Habitat loss and the overhunting of its prey and poaching have caused its numbers to drop from more than 10,000 in the 1980s to fewer than 3,500 today. Tiger parts are so prized in Eastern medicine that a dead one can sell for $1,500 to $3,500 before its eyes are sold as a cure for epilepsy and malaria, its penis is converted into a soup for virility, and its bones are ground into powder to treat ulcers, rheumatism and typhoid, according to Wildlife Conservation Society species program director Elizabeth Bennett. In addition to poaching, Asia's rapid economic development has eroded tiger habitat.
Researchers have determined that tigers occupy less than 7 percent of their historic range.
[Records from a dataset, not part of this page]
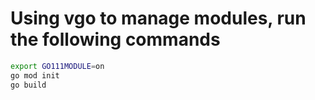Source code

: # Using vgo to manage modules, run the following commands

```bash
export GO111MODULE=on
go mod init
go build
```
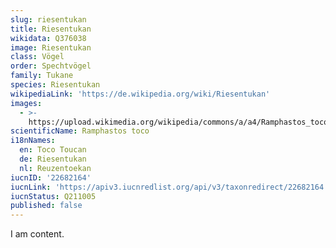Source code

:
 ```yaml
---
slug: riesentukan
title: Riesentukan
wikidata: Q376038
image: Riesentukan
class: Vögel
order: Spechtvögel
family: Tukane
species: Riesentukan
wikipediaLink: 'https://de.wikipedia.org/wiki/Riesentukan'
images:
  - >-
    https://upload.wikimedia.org/wikipedia/commons/a/a4/Ramphastos_toco_-Birdworld,_Farnham,_Surrey,_England-8a.jpg
scientificName: Ramphastos toco
i18nNames:
  en: Toco Toucan
  de: Riesentukan
  nl: Reuzentoekan
iucnID: '22682164'
iucnLink: 'https://apiv3.iucnredlist.org/api/v3/taxonredirect/22682164'
iucnStatus: Q211005
published: false
---
```


I am content.
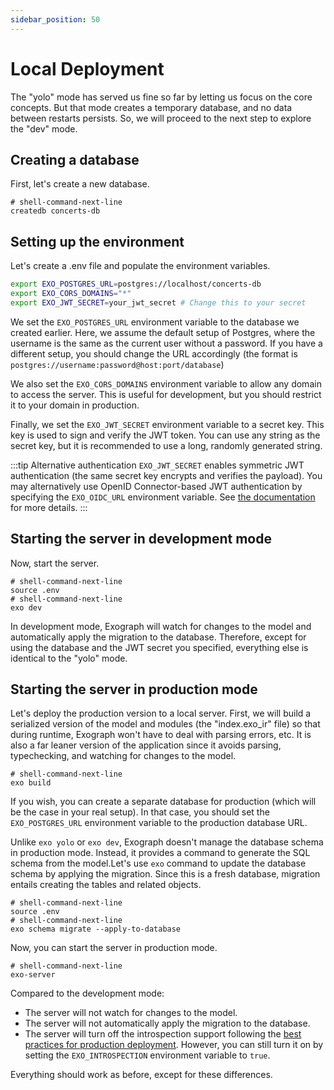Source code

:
 ```yaml
---
sidebar_position: 50
---
```


# Local Deployment

The "yolo" mode has served us fine so far by letting us focus on the core concepts. But that mode creates a temporary database, and no data between restarts persists. So, we will proceed to the next step to explore the "dev" mode.

## Creating a database

First, let's create a new database.

```shell-session
# shell-command-next-line
createdb concerts-db
```

## Setting up the environment

Let's create a .env file and populate the environment variables.

```sh file=.env
export EXO_POSTGRES_URL=postgres://localhost/concerts-db
export EXO_CORS_DOMAINS="*"
export EXO_JWT_SECRET=your_jwt_secret # Change this to your secret
```

We set the `EXO_POSTGRES_URL` environment variable to the database we created earlier. Here, we assume the default setup of Postgres, where the username is the same as the current user without a password. If you have a different setup, you should change the URL accordingly (the format is `postgres://username:password@host:port/database`)

We also set the `EXO_CORS_DOMAINS` environment variable to allow any domain to access the server. This is useful for development, but you should restrict it to your domain in production.

Finally, we set the `EXO_JWT_SECRET` environment variable to a secret key. This key is used to sign and verify the JWT token. You can use any string as the secret key, but it is recommended to use a long, randomly generated string.

:::tip Alternative authentication
`EXO_JWT_SECRET` enables symmetric JWT authentication (the same secret key encrypts and verifies the payload). You may alternatively use OpenID Connector-based JWT authentication by specifying the `EXO_OIDC_URL` environment variable. See [the documentation](/cli-reference/environment.md) for more details.
:::

## Starting the server in development mode

Now, start the server.

```shell-session
# shell-command-next-line
source .env
# shell-command-next-line
exo dev
```

In development mode, Exograph will watch for changes to the model and automatically apply the migration to the database. Therefore, except for using the database and the JWT secret you specified, everything else is identical to the "yolo" mode.

## Starting the server in production mode

Let's deploy the production version to a local server. First, we will build a serialized version of the model and modules (the "index.exo_ir" file) so that during runtime, Exograph won't have to deal with parsing errors, etc. It is also a far leaner version of the application since it avoids parsing, typechecking, and watching for changes to the model.

```shell-session
# shell-command-next-line
exo build
```

If you wish, you can create a separate database for production (which will be the case in your real setup). In that case, you should set the `EXO_POSTGRES_URL` environment variable to the production database URL.

Unlike `exo yolo` or `exo dev`, Exograph doesn't manage the database schema in production mode. Instead, it provides a command to generate the SQL schema from the model.Let's use `exo` command to update the database schema by applying the migration. Since this is a fresh database, migration entails creating the tables and related objects.

```shell-session
# shell-command-next-line
source .env
# shell-command-next-line
exo schema migrate --apply-to-database
```

Now, you can start the server in production mode.

```shell-session
# shell-command-next-line
exo-server
```

Compared to the development mode:

- The server will not watch for changes to the model.
- The server will not automatically apply the migration to the database.
- The server will turn off the introspection support following the [best practices for production deployment](/production/introspection.md). However, you can still turn it on by setting the `EXO_INTROSPECTION` environment variable to `true`.

Everything should work as before, except for these differences.
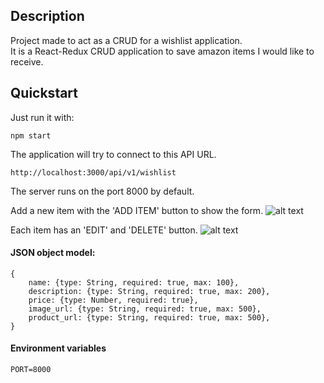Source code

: ## Description
Project made to act as a CRUD for a wishlist application.  
It is a React-Redux CRUD application to save amazon items I would like to receive.

## Quickstart
Just run it with:  

```
npm start
```

The application will try to connect to this API URL.  
```
http://localhost:3000/api/v1/wishlist
```
The server runs on the port 8000 by default.  

Add a new item with the 'ADD ITEM' button to show the form.
![alt text](https://user-images.githubusercontent.com/10179447/50036941-8a1a6200-ffd2-11e8-9aba-2e039f620c48.png "Add Item")

Each item has an 'EDIT' and 'DELETE' button.
![alt text](https://user-images.githubusercontent.com/10179447/50036942-8ab2f880-ffd2-11e8-9806-a5f8159b098c.png "Edit Item")


#### JSON object model:

```
{
    name: {type: String, required: true, max: 100},
    description: {type: String, required: true, max: 200},
    price: {type: Number, required: true},
    image_url: {type: String, required: true, max: 500},
    product_url: {type: String, required: true, max: 500},
}
```

#### Environment variables
```
PORT=8000
```
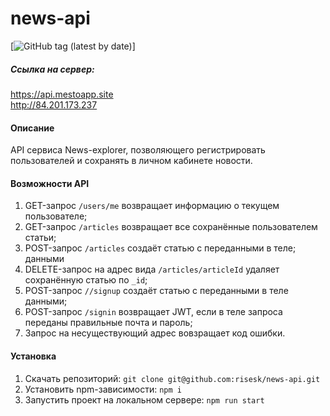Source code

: # news-api
[![GitHub tag (latest by date)](https://img.shields.io/github/v/tag/risesk/news-api?label=version)]

##### Сcылка на сервер: 
https://api.mestoapp.site   
http://84.201.173.237

#### Описание
API сервиса News-explorer, позволяющего регистрировать пользователей и сохранять в личном кабинете новости.

#### Возможности API
1. GET-запрос ```/users/me``` возвращает информацию о текущем пользователе;
2. GET-запрос ```/articles``` возвращает все сохранённые пользователем статьи;
3. POST-запрос ```/articles``` создаёт статью с переданными в теле; данными
4. DELETE-запрос на адрес вида ```/articles/articleId``` удаляет сохранённую статью по ```_id```;
5. POST-запрос ```//signup``` создаёт статью с переданными в теле данными;
6. POST-запрос ```/signin``` возвращает JWT, если в теле запроса переданы правильные почта и пароль;
7. Запрос на несуществующий адрес вовзращает код ошибки.

#### Установка
1. Скачать репозиторий:
```git clone git@github.com:risesk/news-api.git```
2. Установить npm-зависимости:
```npm i```
3. Запустить проект на локальном сервере:
```npm run start```
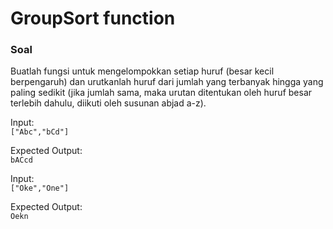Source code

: # GroupSort function
### Soal
Buatlah fungsi untuk mengelompokkan setiap huruf (besar kecil berpengaruh) dan urutkanlah huruf dari jumlah yang terbanyak hingga yang paling sedikit (jika jumlah sama, maka urutan ditentukan oleh huruf besar terlebih dahulu, diikuti oleh susunan abjad a-z).

Input: <br>
```["Abc","bCd"]```

Expected Output: <br>
```bACcd```

Input: <br>
```["Oke","One"]```

Expected Output: <br>
```Oekn```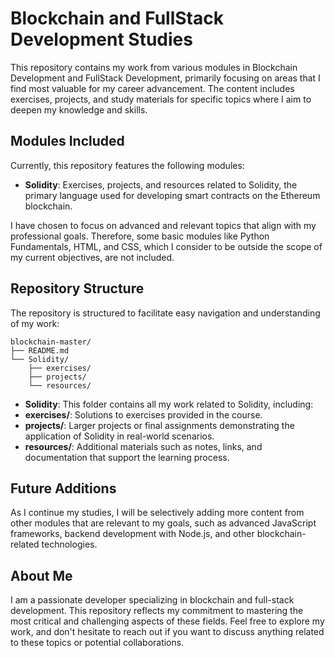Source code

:# Blockchain and FullStack Development Studies

This repository contains my work from various modules in Blockchain Development and FullStack Development, primarily focusing on areas that I find most valuable for my career advancement. The content includes exercises, projects, and study materials for specific topics where I aim to deepen my knowledge and skills.

## Modules Included

Currently, this repository features the following modules:

- **Solidity**: Exercises, projects, and resources related to Solidity, the primary language used for developing smart contracts on the Ethereum blockchain.

I have chosen to focus on advanced and relevant topics that align with my professional goals. Therefore, some basic modules like Python Fundamentals, HTML, and CSS, which I consider to be outside the scope of my current objectives, are not included.

## Repository Structure

The repository is structured to facilitate easy navigation and understanding of my work:
```
blockchain-master/
├── README.md
└── Solidity/
    ├── exercises/
    ├── projects/
    └── resources/
```

  - **Solidity**: This folder contains all my work related to Solidity, including:
  - **exercises/**: Solutions to exercises provided in the course.
  - **projects/**: Larger projects or final assignments demonstrating the application of Solidity in real-world scenarios.
  - **resources/**: Additional materials such as notes, links, and documentation that support the learning process.

## Future Additions

As I continue my studies, I will be selectively adding more content from other modules that are relevant to my goals, such as advanced JavaScript frameworks, backend development with Node.js, and other blockchain-related technologies.

## About Me

I am a passionate developer specializing in blockchain and full-stack development. This repository reflects my commitment to mastering the most critical and challenging aspects of these fields. Feel free to explore my work, and don't hesitate to reach out if you want to discuss anything related to these topics or potential collaborations.
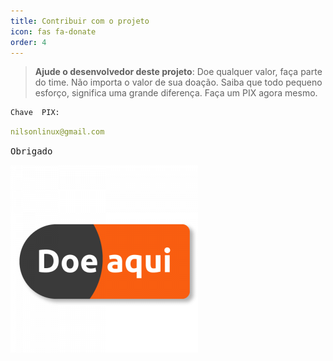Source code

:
 ```yaml
---
title: Contribuir com o projeto
icon: fas fa-donate
order: 4
---
```



> **Ajude o desenvolvedor deste projeto**: Doe qualquer valor,  faça parte do time.
> Não importa o valor de sua doação.  Saiba que todo pequeno esforço,  significa uma grande diferença.
> Faça um PIX agora mesmo. 
```python 
Chave  PIX:
```
```yaml
nilsonlinux@gmail.com
```
<kbd>Obrigado</kbd>

![PIX](https://raw.githubusercontent.com/sistemanpdvs/sistemanpdvs.github.io/master/assets/img/sample/donate.png)

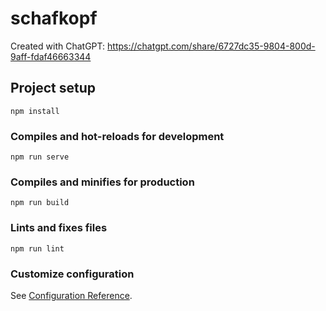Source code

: # schafkopf

Created with ChatGPT: https://chatgpt.com/share/6727dc35-9804-800d-9aff-fdaf46663344

## Project setup
```
npm install
```

### Compiles and hot-reloads for development
```
npm run serve
```

### Compiles and minifies for production
```
npm run build
```

### Lints and fixes files
```
npm run lint
```

### Customize configuration
See [Configuration Reference](https://cli.vuejs.org/config/).
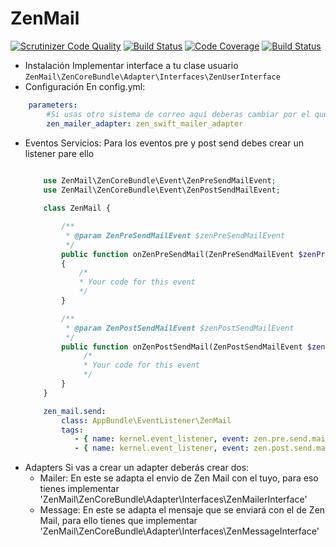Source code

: # ZenMail
[![Scrutinizer Code Quality](https://scrutinizer-ci.com/g/mashware/ZenMail/badges/quality-score.png?b=master)](https://scrutinizer-ci.com/g/mashware/ZenMail/?branch=master)
[![Build Status](https://scrutinizer-ci.com/g/mashware/ZenMail/badges/build.png?b=master)](https://scrutinizer-ci.com/g/mashware/ZenMail/build-status/master)
[![Code Coverage](https://scrutinizer-ci.com/g/mashware/ZenMail/badges/coverage.png?b=master)](https://scrutinizer-ci.com/g/mashware/ZenMail/?branch=master)
[![Build Status](https://travis-ci.org/mashware/ZenMail.svg)](https://travis-ci.org/mashware/ZenMail)
- Instalación
Implementar interface a tu clase usuario `ZenMail\ZenCoreBundle\Adapter\Interfaces\ZenUserInterface`
- Configuración
En config.yml:
```yml
    parameters:
        #Si usas otro sistema de correo aquí deberas cambiar por el que te diga ese bundle.
        zen_mailer_adapter: zen_swift_mailer_adapter
```
- Eventos
    Servicios:
    Para los eventos pre y post send debes crear un listener pare ello
    ```php
       
        use ZenMail\ZenCoreBundle\Event\ZenPreSendMailEvent;
        use ZenMail\ZenCoreBundle\Event\ZenPostSendMailEvent;

        class ZenMail {

            /**
             * @param ZenPreSendMailEvent $zenPreSendMailEvent
             */
            public function onZenPreSendMail(ZenPreSendMailEvent $zenPreSendMailEvent)
            {
                /*
                * Your code for this event
                */
            }

            /**
             * @param ZenPostSendMailEvent $zenPostSendMailEvent
             */
            public function onZenPostSendMail(ZenPostSendMailEvent $zenPostSendMailEvent){
                 /*
                 * Your code for this event
                 */
            }
        }
    ```
    ```yml
        zen_mail.send:
            class: AppBundle\EventListener\ZenMail
            tags:
               - { name: kernel.event_listener, event: zen.pre.send.mail, method: onZenPreSendMail }
               - { name: kernel.event_listener, event: zen.post.send.mail, method: onZenPostSendMail }
    ```
- Adapters
Si vas a crear un adapter deberás crear dos:
    - Mailer: En este se adapta el envio de Zen Mail con el tuyo, para eso tienes implementar 'ZenMail\ZenCoreBundle\Adapter\Interfaces\ZenMailerInterface'
    - Message: En este se adapta el mensaje que se enviará con el de Zen Mail, para ello tienes que implementar 'ZenMail\ZenCoreBundle\Adapter\Interfaces\ZenMessageInterface'

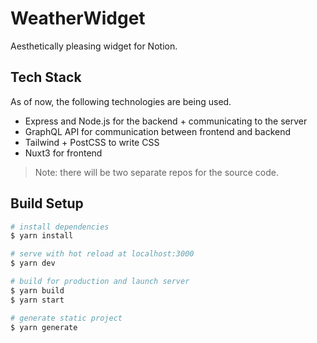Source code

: # WeatherWidget

Aesthetically pleasing widget for Notion.

## Tech Stack

As of now, the following technologies are being used.

- Express and Node.js for the backend + communicating to the server
- GraphQL API for communication between frontend and backend
- Tailwind + PostCSS to write CSS
- Nuxt3 for frontend

> Note: there will be two separate repos for the source code.

## Build Setup

```bash
# install dependencies
$ yarn install

# serve with hot reload at localhost:3000
$ yarn dev

# build for production and launch server
$ yarn build
$ yarn start

# generate static project
$ yarn generate
```
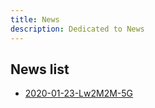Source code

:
 ```yaml
---
title: News
description: Dedicated to News
---
```


## News list
- [2020-01-23-Lw2M2M-5G](/news/articles/2020-01-23-Lw2M2M-5G)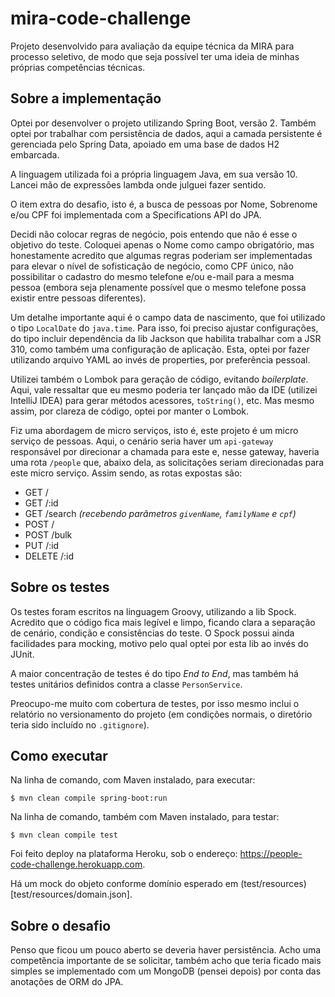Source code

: # mira-code-challenge

Projeto desenvolvido para avaliação da equipe técnica da MIRA para processo seletivo, de modo que seja possível ter uma
ideia de minhas próprias competências técnicas.

## Sobre a implementação

Optei por desenvolver o projeto utilizando Spring Boot, versão 2. Também optei por trabalhar com persistência de dados,
aqui a camada persistente é gerenciada pelo Spring Data, apoiado em uma base de dados H2 embarcada.

A linguagem utilizada foi a própria linguagem Java, em sua versão 10. Lancei mão de expressões lambda onde julguei fazer
sentido.

O item extra do desafio, isto é, a busca de pessoas por Nome, Sobrenome e/ou CPF foi implementada com a Specifications
API do JPA.

Decidi não colocar regras de negócio, pois entendo que não é esse o objetivo do teste. Coloquei apenas o Nome como campo
obrigatório, mas honestamente acredito que algumas regras poderiam ser implementadas para elevar o nível de sofisticação
de negócio, como CPF único, não possibilitar o cadastro do mesmo telefone e/ou e-mail para a mesma pessoa (embora seja
plenamente possível que o mesmo telefone possa existir entre pessoas diferentes).

Um detalhe importante aqui é o campo data de nascimento, que foi utilizado o tipo `LocalDate` do `java.time`. Para isso,
foi preciso ajustar configurações, do tipo incluir dependência da lib Jackson que habilita trabalhar com a JSR 310, como
também uma configuração de aplicação. Esta, optei por fazer utilizando arquivo YAML ao invés de properties, por 
preferência pessoal.

Utilizei também o Lombok para geração de código, evitando _boilerplate_. Aqui, vale ressaltar que eu mesmo poderia ter
lançado mão da IDE (utilizei IntelliJ IDEA) para gerar métodos acessores, `toString()`, etc. Mas mesmo assim, por 
clareza de código, optei por manter o Lombok.

Fiz uma abordagem de micro serviços, isto é, este projeto é um micro serviço de pessoas. Aqui, o cenário seria haver um
`api-gateway` responsável por direcionar a chamada para este e, nesse gateway, haveria uma rota `/people` que, abaixo
dela, as solicitações seriam direcionadas para este micro serviço. Assim sendo, as rotas expostas são:

*  GET /
*  GET /:id
*  GET /search _(recebendo parâmetros `givenName`, `familyName` e `cpf`)_
*  POST /
*  POST /bulk
*  PUT /:id
*  DELETE /:id

## Sobre os testes

Os testes foram escritos na linguagem Groovy, utilizando a lib Spock. Acredito que o código fica mais legível e limpo,
ficando clara a separação de cenário, condição e consistências do teste. O Spock possui ainda facilidades para mocking,
motivo pelo qual optei por esta lib ao invés do JUnit.

A maior concentração de testes é do tipo _End to End_, mas também há testes unitários definidos contra a classe
`PersonService`.

Preocupo-me muito com cobertura de testes, por isso mesmo inclui o relatório no versionamento do projeto (em condições
normais, o diretório teria sido incluído no `.gitignore`).

## Como executar

Na linha de comando, com Maven instalado, para executar:
```
$ mvn clean compile spring-boot:run
```

Na linha de comando, também com Maven instalado, para testar:
```
$ mvn clean compile test
```

Foi feito deploy na plataforma Heroku, sob o endereço: https://people-code-challenge.herokuapp.com.

Há um mock do objeto conforme domínio esperado em (test/resources)[test/resources/domain.json].

## Sobre o desafio

Penso que ficou um pouco aberto se deveria haver persistência. Acho uma competência importante de se solicitar, também
acho que teria ficado mais simples se implementado com um MongoDB (pensei depois) por conta das anotações de ORM do JPA.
Robinson and others advocate a two-step process that focuses on monitoring and protecting tigers in the 42 source sites and a longer-term effort to preserve the large landscapes tigers need to hunt and roam.
"All you need to do is provide tigers with space and prey and protection," said Barney Long, tiger program manager for the World Wildlife Fund. "That really should not be that hard to provide for the world's favorite animal." This sort of focused conservation strategy has been successful with the African rhinoceros, whose numbers plummeted in the 1980s because of poaching.
In November, Russian Prime Minister Vladimir Putin will host a tiger preservation summit that will build on the Global Tiger Initiative that World Bank President Robert Zoellick launched in 2008.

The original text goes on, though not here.